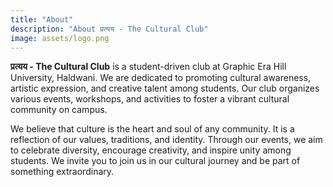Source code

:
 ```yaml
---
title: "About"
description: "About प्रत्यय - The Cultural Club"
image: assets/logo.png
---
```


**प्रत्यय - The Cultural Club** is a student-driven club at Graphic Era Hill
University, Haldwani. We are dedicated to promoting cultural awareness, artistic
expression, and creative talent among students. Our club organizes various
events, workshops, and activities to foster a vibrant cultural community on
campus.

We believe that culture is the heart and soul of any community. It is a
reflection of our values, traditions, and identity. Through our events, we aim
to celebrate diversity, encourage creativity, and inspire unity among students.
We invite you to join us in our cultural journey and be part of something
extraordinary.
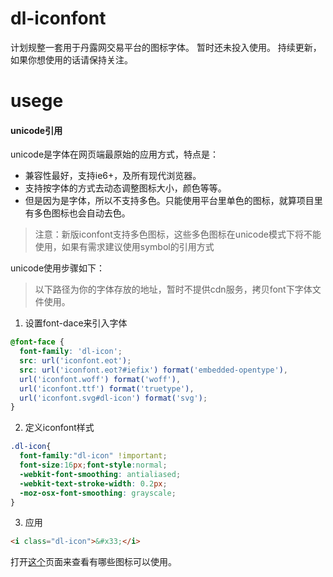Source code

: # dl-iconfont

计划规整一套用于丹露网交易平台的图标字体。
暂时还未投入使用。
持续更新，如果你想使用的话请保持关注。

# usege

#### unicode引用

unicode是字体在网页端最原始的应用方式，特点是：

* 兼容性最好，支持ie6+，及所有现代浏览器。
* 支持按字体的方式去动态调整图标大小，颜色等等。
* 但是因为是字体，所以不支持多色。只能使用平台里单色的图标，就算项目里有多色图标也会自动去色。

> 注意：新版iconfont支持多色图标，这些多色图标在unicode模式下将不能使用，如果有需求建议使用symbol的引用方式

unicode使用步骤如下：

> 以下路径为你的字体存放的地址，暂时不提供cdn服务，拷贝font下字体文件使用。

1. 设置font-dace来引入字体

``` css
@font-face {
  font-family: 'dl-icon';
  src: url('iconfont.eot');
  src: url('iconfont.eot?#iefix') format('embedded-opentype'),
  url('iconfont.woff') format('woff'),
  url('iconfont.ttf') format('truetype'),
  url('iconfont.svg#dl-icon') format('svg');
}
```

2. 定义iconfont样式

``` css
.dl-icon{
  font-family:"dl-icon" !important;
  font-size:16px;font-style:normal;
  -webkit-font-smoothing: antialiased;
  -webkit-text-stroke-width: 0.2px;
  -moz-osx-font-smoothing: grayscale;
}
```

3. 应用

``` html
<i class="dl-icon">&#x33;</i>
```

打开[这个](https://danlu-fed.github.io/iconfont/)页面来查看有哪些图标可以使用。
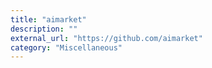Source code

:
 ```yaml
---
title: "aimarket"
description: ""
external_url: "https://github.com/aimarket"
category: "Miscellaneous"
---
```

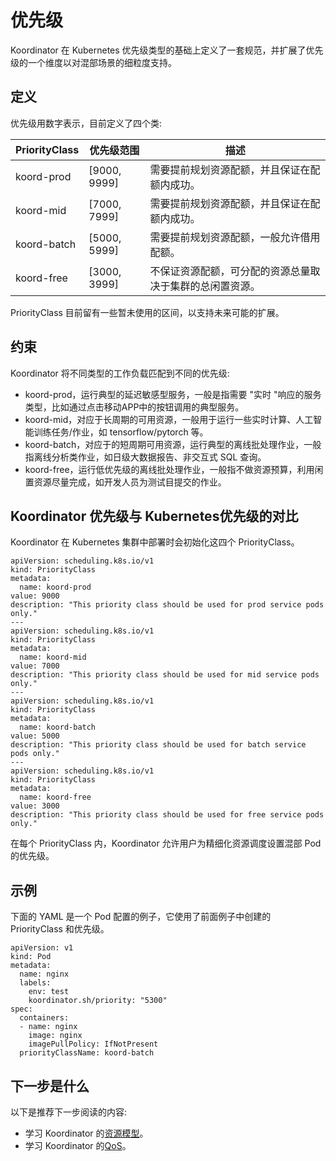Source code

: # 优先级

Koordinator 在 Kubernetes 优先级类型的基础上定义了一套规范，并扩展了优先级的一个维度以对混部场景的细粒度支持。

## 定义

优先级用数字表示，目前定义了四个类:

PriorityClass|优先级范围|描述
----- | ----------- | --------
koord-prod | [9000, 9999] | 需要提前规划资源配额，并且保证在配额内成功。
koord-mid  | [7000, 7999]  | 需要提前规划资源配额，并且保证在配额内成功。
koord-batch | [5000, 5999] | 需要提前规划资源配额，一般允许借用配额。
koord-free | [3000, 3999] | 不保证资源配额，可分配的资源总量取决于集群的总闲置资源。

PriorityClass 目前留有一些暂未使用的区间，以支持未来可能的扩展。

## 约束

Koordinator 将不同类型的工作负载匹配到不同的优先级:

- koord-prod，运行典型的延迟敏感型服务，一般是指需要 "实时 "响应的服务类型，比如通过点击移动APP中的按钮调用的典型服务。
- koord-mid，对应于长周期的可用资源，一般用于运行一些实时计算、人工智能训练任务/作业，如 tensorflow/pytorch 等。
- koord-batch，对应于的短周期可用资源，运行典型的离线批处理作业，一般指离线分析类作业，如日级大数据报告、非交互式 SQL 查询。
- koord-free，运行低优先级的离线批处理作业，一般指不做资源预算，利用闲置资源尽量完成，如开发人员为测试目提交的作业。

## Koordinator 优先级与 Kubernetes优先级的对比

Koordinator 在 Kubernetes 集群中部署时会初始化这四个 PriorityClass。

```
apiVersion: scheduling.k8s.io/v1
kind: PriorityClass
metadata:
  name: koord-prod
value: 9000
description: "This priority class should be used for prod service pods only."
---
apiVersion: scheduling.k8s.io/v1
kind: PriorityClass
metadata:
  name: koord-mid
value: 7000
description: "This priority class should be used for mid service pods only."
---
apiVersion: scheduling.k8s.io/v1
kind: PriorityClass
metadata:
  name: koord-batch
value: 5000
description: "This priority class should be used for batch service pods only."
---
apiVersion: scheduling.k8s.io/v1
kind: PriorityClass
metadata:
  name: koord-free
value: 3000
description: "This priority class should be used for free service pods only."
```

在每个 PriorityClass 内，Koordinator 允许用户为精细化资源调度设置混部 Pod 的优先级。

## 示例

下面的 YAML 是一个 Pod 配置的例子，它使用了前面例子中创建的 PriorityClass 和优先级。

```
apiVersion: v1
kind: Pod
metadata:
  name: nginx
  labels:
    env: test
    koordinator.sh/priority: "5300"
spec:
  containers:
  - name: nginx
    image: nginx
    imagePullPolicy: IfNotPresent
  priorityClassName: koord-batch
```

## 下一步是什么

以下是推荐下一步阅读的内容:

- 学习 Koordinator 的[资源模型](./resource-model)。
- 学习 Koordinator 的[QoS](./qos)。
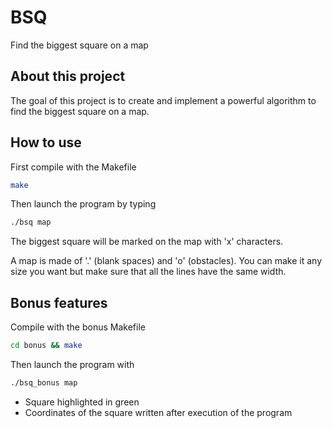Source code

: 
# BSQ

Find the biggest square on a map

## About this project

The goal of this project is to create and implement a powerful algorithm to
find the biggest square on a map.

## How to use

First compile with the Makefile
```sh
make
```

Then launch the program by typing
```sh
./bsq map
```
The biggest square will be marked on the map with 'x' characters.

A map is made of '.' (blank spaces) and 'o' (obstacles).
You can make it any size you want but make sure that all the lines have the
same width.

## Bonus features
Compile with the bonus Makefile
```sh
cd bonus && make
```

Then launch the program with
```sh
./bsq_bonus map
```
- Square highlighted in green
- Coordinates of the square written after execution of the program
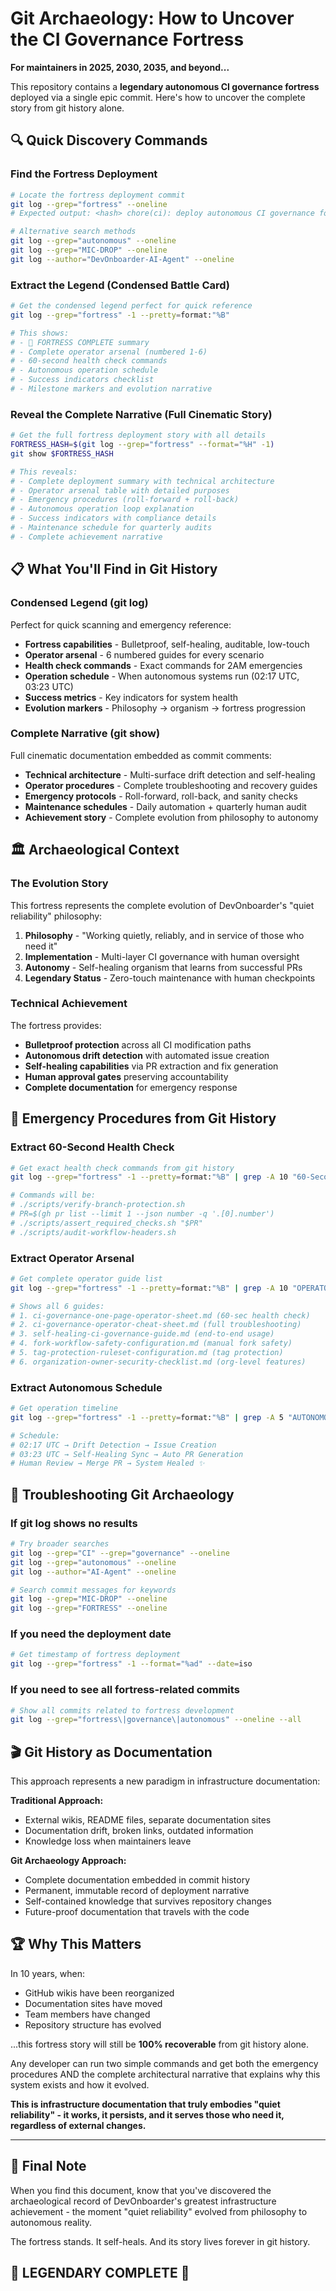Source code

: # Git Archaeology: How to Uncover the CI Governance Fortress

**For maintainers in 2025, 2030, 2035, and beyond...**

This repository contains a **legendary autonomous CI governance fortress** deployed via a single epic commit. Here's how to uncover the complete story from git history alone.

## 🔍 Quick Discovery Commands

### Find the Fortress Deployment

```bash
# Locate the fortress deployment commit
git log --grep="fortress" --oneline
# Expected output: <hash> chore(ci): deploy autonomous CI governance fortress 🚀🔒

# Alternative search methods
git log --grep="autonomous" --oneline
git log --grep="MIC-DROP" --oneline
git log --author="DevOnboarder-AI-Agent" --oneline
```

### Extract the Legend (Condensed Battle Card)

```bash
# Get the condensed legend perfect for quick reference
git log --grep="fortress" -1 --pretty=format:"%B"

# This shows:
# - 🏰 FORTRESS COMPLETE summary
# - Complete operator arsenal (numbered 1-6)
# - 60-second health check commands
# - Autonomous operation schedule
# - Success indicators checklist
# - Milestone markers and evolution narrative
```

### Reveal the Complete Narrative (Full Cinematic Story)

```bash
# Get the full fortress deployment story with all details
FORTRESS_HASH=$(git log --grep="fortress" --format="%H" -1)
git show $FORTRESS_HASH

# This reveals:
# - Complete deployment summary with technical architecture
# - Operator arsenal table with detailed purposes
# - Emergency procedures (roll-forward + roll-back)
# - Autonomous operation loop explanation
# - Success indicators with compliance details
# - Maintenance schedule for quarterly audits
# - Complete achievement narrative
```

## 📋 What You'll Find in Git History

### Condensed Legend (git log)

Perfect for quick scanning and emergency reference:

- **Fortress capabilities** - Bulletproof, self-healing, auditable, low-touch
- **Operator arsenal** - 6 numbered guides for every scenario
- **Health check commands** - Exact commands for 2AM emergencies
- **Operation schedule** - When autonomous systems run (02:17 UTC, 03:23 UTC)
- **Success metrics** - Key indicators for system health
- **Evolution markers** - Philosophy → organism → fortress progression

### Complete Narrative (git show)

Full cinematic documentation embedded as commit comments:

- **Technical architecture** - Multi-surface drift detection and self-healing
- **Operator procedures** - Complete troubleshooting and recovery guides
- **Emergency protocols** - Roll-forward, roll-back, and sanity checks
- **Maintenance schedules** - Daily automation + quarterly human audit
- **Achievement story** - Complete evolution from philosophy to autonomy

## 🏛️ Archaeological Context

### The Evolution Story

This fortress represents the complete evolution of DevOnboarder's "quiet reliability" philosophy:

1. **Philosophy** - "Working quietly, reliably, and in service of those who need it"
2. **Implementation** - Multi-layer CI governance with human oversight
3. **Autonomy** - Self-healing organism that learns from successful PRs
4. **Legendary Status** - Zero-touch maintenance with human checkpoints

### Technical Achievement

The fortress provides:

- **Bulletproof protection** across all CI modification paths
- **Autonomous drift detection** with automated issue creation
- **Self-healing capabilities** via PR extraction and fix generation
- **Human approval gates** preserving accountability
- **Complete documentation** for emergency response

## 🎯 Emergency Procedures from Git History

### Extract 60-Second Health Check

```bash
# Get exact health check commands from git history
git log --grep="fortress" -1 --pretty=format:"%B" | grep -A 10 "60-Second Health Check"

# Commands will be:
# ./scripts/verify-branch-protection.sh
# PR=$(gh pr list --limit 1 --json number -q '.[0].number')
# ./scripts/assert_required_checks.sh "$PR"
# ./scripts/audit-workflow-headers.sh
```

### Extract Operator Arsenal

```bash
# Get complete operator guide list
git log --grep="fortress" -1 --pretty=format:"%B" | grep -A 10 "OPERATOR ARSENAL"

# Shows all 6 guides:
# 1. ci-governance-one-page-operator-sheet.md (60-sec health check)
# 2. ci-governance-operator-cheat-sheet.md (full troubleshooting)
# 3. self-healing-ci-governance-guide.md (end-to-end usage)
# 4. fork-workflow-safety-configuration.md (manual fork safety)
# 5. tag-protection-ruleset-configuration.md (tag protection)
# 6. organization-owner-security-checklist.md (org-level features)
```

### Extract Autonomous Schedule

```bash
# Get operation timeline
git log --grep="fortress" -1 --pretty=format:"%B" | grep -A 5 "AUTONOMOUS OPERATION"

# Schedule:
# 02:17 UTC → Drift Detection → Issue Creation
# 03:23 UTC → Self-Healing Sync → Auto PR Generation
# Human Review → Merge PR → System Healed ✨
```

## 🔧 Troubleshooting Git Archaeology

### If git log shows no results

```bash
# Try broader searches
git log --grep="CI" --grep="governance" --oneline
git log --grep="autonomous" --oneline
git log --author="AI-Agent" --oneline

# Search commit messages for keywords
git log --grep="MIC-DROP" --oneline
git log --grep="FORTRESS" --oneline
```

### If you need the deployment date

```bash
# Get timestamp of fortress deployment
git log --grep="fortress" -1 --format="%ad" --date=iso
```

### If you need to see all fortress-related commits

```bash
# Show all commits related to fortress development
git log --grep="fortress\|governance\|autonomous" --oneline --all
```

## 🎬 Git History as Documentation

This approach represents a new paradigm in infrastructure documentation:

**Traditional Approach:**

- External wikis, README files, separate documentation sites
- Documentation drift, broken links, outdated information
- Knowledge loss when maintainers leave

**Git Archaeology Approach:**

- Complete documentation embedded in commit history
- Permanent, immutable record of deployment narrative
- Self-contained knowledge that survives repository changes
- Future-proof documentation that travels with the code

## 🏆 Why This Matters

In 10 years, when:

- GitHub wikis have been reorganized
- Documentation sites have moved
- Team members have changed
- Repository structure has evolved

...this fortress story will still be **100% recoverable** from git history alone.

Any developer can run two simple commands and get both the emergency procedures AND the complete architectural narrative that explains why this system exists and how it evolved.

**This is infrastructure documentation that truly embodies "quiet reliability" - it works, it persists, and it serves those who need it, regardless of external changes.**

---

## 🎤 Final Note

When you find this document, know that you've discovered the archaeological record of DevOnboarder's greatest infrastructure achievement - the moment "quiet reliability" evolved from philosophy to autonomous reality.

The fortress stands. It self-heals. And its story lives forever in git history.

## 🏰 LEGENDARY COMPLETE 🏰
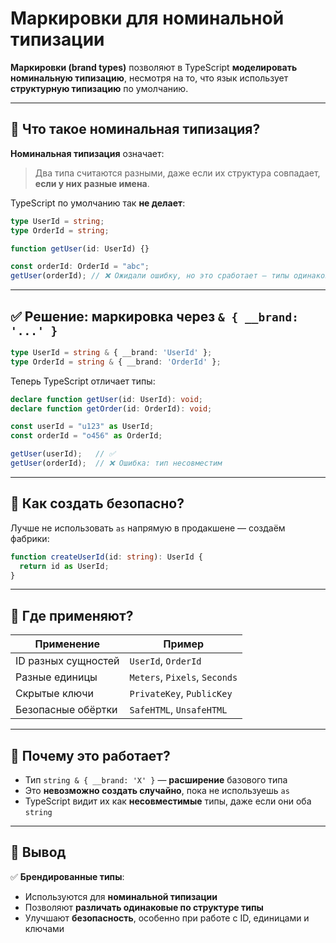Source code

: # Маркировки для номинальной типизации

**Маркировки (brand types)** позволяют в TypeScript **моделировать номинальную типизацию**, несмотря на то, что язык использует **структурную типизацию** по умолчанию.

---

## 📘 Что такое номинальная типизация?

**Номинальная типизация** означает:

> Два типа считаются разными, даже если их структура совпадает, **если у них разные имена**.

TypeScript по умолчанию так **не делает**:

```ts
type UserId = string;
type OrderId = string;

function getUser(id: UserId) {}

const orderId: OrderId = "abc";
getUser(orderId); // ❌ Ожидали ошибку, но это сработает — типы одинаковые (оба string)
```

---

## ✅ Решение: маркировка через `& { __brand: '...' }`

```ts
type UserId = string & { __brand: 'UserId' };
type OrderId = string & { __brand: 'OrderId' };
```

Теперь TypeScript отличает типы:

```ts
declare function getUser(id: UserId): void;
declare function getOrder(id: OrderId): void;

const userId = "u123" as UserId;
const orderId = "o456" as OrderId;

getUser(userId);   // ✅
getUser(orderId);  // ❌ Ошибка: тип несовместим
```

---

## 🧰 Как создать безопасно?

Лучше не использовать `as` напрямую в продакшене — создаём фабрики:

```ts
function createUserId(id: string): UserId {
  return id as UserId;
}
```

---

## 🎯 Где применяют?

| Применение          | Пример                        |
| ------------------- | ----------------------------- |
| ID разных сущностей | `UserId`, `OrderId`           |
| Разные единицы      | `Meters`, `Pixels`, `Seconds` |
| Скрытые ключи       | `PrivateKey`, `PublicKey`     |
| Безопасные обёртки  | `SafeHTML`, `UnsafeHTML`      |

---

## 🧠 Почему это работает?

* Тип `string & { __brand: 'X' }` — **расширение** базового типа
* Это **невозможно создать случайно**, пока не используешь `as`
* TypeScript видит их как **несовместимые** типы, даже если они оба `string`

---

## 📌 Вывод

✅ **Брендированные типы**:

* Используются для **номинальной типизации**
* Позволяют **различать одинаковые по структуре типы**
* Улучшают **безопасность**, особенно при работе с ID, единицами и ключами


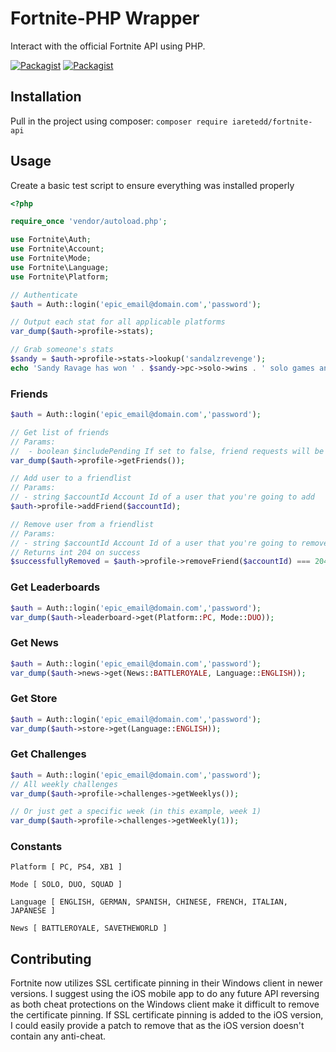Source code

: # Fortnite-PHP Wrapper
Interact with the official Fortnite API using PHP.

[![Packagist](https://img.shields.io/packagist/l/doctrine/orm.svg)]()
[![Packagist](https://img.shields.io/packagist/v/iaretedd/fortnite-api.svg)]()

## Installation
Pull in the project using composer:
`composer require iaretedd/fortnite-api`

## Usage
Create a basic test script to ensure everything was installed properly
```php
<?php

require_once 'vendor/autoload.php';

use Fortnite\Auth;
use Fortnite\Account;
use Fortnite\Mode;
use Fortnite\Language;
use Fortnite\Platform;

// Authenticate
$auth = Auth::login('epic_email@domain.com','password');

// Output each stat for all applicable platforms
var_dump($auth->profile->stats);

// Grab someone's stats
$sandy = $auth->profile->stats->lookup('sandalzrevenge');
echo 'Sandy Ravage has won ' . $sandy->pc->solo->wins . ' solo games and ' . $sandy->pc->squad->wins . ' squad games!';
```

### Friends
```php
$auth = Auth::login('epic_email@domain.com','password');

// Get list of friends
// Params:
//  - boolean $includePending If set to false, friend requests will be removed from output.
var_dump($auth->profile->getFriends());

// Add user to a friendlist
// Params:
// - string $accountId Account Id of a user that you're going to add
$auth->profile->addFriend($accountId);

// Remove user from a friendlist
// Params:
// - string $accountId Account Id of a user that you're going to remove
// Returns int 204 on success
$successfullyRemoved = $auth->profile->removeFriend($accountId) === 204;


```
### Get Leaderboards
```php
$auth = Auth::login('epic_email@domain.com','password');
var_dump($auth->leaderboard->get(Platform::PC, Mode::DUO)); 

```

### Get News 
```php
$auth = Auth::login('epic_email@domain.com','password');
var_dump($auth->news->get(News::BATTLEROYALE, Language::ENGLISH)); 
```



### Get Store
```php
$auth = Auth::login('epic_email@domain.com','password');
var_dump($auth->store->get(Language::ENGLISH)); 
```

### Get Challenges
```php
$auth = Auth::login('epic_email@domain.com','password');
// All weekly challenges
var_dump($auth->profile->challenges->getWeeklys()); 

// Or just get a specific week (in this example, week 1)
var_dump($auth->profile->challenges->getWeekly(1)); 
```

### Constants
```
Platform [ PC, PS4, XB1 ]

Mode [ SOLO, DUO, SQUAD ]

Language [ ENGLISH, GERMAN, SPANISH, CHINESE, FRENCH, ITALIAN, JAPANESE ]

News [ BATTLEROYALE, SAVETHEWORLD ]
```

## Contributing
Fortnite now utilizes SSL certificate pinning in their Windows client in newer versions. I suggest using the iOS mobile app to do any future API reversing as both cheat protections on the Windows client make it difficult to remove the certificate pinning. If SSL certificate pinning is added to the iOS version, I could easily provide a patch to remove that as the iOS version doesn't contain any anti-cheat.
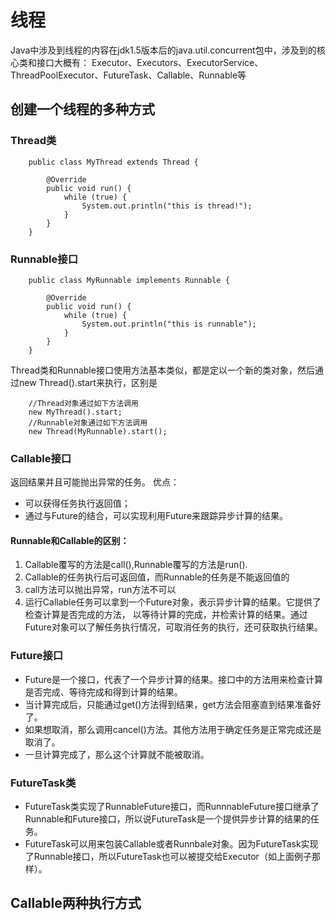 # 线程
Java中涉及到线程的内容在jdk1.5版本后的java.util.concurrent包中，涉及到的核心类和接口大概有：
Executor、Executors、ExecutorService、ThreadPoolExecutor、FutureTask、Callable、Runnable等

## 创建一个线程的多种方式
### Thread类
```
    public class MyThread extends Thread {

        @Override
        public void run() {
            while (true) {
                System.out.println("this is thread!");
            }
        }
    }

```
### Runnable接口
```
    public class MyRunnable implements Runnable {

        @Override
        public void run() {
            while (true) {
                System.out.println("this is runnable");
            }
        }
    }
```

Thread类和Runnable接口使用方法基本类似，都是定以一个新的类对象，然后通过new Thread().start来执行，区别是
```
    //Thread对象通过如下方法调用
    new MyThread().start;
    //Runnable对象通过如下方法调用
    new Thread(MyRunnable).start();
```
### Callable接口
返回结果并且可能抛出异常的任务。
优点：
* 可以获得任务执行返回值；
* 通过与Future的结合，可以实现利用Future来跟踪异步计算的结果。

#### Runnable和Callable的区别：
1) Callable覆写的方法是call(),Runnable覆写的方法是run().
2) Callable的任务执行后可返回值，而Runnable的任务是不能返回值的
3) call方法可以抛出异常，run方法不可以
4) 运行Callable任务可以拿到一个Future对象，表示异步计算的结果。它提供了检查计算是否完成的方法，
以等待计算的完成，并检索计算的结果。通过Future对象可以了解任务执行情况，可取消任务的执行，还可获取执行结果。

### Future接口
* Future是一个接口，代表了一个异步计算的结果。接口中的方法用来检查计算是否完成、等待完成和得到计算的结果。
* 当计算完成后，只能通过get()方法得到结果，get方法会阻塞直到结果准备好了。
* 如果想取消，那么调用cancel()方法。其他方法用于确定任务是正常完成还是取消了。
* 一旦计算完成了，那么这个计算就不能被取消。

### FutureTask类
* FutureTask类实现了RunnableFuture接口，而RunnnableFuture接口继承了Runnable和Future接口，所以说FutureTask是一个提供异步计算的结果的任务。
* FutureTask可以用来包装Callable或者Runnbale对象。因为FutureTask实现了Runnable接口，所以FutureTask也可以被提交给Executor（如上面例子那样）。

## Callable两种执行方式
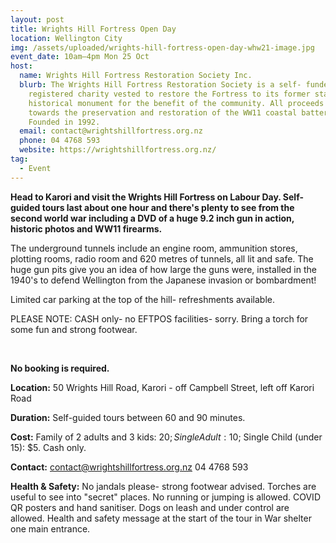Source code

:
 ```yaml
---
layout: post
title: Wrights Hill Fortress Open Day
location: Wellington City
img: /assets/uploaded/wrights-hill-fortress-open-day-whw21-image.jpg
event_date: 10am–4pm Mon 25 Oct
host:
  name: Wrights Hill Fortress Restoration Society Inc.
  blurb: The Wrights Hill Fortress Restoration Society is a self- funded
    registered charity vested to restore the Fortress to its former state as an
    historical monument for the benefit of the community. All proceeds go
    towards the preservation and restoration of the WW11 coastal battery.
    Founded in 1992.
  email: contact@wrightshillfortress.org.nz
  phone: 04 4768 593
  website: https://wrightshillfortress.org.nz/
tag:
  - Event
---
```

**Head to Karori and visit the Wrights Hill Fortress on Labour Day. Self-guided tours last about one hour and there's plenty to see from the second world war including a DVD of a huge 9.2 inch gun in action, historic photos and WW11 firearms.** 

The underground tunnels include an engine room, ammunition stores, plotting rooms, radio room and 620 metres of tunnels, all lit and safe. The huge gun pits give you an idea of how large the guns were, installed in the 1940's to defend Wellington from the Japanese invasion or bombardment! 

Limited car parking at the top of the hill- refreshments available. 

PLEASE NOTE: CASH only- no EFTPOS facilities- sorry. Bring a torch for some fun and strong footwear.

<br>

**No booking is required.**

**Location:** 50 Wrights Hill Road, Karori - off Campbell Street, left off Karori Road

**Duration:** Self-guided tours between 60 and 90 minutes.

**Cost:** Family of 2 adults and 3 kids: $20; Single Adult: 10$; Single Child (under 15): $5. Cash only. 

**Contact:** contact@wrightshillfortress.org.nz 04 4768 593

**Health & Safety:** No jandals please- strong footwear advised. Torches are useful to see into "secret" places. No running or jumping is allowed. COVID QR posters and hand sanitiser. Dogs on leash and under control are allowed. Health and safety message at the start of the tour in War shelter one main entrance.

- **Assignment**
Retype only the lines above between the line with "## 📋 What You'll Find in Git History" and the line with "- **Fortress capabilities**", counting those two lines as well, and keep every character as it is.

- **Task result**
## 📋 What You'll Find in Git History

### Condensed Legend (git log)

Perfect for quick scanning and emergency reference:

- **Fortress capabilities** - Bulletproof, self-healing, auditable, low-touch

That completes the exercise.